Но до лестницы мы дошли без приключений, а на площадке второго этажа нас встретили остальные во главе со Шредингером.

* * *

Комвзвода слушал с каменным лицом, без малейшей радости по поводу хороших новостей. Я подозревал, что его мучает боль в поврежденной руке, или усталость дошла до такой степени, что на эмоции, кроме самых уж примитивных, вроде злобы или ярости, не остается сил.

Сам бы с удовольствием упал прямо на пол и уснул часов на двенадцать.

— Хорошо, — сказал Шредингер. — Полтора часа на отдых, затем примемся за дело. Ложная атака тут, — он указал в сторону входа на второй уровень, — и по другой лестнице. Отвлечем дрищей, а ударная группа нападет через аварийку.

Обрадоваться по поводу грядущего отдыха я не успел, меня тут же назначили в дозор. Зато напрягся, поскольку в компанию мне достались Симон и Фернандо, и последнего определили старшим, да еще отправили нас в другой конец здания.

Когда мы уходили, я поймал напряженный взгляд Ингвара — этот тип вполне мог размышлять, как бы получше меня прикончить.
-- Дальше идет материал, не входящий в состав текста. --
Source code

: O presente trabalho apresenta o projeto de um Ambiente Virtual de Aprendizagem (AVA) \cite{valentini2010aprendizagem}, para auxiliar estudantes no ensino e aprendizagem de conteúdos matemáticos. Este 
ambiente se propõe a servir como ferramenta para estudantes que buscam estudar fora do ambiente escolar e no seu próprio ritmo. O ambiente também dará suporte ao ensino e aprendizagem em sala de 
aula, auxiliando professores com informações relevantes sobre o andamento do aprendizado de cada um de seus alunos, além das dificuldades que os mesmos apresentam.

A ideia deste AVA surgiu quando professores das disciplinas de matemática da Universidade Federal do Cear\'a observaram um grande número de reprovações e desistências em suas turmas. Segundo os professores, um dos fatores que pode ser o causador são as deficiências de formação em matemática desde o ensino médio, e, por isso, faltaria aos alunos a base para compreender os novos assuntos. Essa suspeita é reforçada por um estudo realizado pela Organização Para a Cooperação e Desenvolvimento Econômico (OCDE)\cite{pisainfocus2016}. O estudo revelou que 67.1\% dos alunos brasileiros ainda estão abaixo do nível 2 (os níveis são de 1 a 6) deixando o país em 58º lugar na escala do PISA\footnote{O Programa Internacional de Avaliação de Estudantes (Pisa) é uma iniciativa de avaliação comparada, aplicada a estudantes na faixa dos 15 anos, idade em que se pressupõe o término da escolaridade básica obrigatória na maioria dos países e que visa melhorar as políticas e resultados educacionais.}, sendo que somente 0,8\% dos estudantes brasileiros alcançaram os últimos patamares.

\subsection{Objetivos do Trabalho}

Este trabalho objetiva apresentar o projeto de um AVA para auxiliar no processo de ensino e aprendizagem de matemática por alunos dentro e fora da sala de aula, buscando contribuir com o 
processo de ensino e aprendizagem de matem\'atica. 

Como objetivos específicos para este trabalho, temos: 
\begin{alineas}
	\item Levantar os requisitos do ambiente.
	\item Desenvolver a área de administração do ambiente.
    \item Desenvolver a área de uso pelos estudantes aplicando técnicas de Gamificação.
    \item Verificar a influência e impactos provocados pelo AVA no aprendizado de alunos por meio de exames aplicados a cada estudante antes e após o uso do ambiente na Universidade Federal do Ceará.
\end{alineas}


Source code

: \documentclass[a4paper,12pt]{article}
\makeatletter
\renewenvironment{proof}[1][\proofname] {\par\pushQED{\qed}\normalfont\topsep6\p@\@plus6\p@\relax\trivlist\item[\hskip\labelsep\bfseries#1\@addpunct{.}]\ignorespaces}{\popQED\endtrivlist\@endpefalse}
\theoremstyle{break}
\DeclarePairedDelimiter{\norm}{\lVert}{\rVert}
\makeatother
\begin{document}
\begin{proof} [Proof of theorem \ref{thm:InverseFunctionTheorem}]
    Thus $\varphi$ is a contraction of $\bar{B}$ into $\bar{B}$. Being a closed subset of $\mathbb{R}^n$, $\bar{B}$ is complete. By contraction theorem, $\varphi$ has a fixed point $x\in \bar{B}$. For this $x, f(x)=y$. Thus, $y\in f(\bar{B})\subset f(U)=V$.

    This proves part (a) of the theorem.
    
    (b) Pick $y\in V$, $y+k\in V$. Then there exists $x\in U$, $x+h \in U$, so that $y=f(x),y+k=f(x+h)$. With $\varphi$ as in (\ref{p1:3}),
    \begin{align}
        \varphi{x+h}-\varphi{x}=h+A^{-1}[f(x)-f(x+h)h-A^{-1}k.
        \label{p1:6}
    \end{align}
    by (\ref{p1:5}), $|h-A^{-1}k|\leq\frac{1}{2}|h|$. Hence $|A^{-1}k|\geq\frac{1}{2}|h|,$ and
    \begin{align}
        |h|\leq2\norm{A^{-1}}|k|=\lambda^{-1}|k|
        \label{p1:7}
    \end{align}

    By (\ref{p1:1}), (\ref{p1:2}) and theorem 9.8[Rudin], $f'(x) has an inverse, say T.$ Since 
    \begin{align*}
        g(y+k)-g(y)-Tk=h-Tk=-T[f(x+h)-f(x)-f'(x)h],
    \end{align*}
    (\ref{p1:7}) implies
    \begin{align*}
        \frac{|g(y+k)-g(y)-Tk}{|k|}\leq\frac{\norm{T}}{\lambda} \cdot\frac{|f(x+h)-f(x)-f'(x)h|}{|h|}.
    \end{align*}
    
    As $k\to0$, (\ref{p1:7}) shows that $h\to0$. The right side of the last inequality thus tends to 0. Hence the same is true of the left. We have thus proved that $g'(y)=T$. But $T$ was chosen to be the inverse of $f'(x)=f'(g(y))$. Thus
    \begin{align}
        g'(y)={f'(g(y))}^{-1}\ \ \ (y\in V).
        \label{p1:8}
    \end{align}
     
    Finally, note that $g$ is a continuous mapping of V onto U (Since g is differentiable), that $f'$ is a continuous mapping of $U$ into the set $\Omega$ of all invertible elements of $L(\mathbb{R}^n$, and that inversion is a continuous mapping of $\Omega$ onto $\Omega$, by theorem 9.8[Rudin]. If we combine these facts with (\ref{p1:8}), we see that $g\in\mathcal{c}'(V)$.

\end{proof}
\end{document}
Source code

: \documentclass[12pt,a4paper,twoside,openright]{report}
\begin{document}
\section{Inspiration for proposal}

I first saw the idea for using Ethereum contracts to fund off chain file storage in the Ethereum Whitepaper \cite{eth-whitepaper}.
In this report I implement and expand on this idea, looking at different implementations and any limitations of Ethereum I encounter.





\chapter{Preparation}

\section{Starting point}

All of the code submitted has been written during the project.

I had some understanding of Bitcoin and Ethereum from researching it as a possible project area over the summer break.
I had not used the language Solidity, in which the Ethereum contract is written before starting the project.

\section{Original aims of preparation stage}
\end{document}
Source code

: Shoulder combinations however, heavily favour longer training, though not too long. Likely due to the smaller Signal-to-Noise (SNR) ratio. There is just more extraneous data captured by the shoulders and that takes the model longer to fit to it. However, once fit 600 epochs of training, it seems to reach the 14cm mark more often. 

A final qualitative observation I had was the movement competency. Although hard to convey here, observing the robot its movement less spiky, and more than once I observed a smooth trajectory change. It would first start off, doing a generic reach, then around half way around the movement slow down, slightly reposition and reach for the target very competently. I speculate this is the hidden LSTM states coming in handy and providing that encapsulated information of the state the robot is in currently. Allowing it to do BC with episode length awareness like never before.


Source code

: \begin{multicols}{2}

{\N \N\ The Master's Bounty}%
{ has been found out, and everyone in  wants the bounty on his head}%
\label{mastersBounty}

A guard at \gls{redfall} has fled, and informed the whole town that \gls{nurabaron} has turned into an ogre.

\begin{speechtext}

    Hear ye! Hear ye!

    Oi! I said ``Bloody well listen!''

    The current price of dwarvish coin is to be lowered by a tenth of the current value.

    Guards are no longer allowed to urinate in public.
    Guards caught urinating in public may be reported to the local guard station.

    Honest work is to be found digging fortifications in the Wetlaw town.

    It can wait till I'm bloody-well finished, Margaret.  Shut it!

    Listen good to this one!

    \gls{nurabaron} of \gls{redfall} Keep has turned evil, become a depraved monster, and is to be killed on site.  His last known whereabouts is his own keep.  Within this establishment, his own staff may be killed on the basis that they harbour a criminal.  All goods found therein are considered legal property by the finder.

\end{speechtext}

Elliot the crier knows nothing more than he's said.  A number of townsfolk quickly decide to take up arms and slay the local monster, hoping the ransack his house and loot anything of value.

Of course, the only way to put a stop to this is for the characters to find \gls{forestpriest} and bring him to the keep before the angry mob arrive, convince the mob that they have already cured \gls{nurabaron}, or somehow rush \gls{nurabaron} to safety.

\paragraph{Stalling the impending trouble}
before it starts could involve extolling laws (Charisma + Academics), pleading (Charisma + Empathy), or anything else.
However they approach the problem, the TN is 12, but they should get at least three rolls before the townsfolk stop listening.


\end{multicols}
Пока мы лазили на разведку, ситуация несколько изменилась, наши слегка потеснили врага вверх на южной лестнице, отжали вход на второй уровень и даже немного поднялись. Поставили два дозора, один загораживал лестницу, другой наблюдал за залом, где осталось некоторое количество врагов, и вот последний мы и сменили.

В самом зале изменения тоже были, хотя и не такие явственные, как внизу — под полом гудело, громадные машины выглядели посвежевшими, словно на них обновили краску или даже отполировали какие-то детали.

— Ты, говорят, с дрищами якшаешься, коллега? — спросил Фернандо, когда мы заняли свое место, расположились у выхода с лестничной площадки.

Я недоуменно посмотрел на него — чего тебе надо, образина безволосая?

Я мог видеть мертвый лифт, и проход между рядом «десептиконов» и конвейерной лентой. И далеко-далеко, у ее окончания, около подножия серебристой колонны с аварийной лестницей внутри двигались туда-сюда фигуры, похожие на прямоходящих летучих мышей.

— Не стесняйся, тут все свои, да, — Симон улыбнулся, показав дырку на месте одного из передних зубов.

Или я ее раньше не замечал, или он просто не улыбался никогда.

— Мы должны доверятеньки друг другу, — продолжил Фернандо,рассматривая меня темными глазами без ресниц, которые делали его самого не очень-то похожим на человека. — Должны доверять всем формам разума, вне зависимости от их цвета кожи и тем более от биологического вида. Или ты боишься довериться своим дружочкам? Да ладно, не стоит!

Я отвел от него взгляд, поскольку в зоне наблюдения обозначилась какая-то движуха. Подобрался,ведь обозначилась она достаточно ближе, где-то за ближайшим «десептиконом» у правой стены.

Неужели дрищи подбираются, чтобы атаковать?

— А вот не отвечать вообще невежливо и нетолерантно, — Фернандо пощелкал языком.

Я уловил движение за спиной, и начал поворачиваться, но слишком, слишком поздно. Тяжелый удар обрушился мне на спину, пол впечатался в щеку, и я обнаружил, что лежу, вдыхая запах теплого металла и смазки, а калаш выкручивают из руки, вытаскивают из-под меня.

— Тихо, — проговорил Симон, и ствол автомата воткнулся мне в затылок. — Не дергайся. Пошевелишься — капут тебе. Подашь голос — тоже, да.

— Вы свихнулись? — прошипел я. — Мы на передовой!

— А мы в курсе, коллега, — Фернандо сноровисто обыскал меня, сдернул с пояса нож. — Поднимайся, и иди вперед.

— Куда?

Эти двое сошли с ума? Решили прикончить меня прямо тут?

— К своим милым друзьям, дрищам, — безволосый улыбался ласково и хлопал меня по макушке шлема. — Будем наводить мосты дружбы и выстраивать межрасовые отношения. Мирные и взаимовыгодные.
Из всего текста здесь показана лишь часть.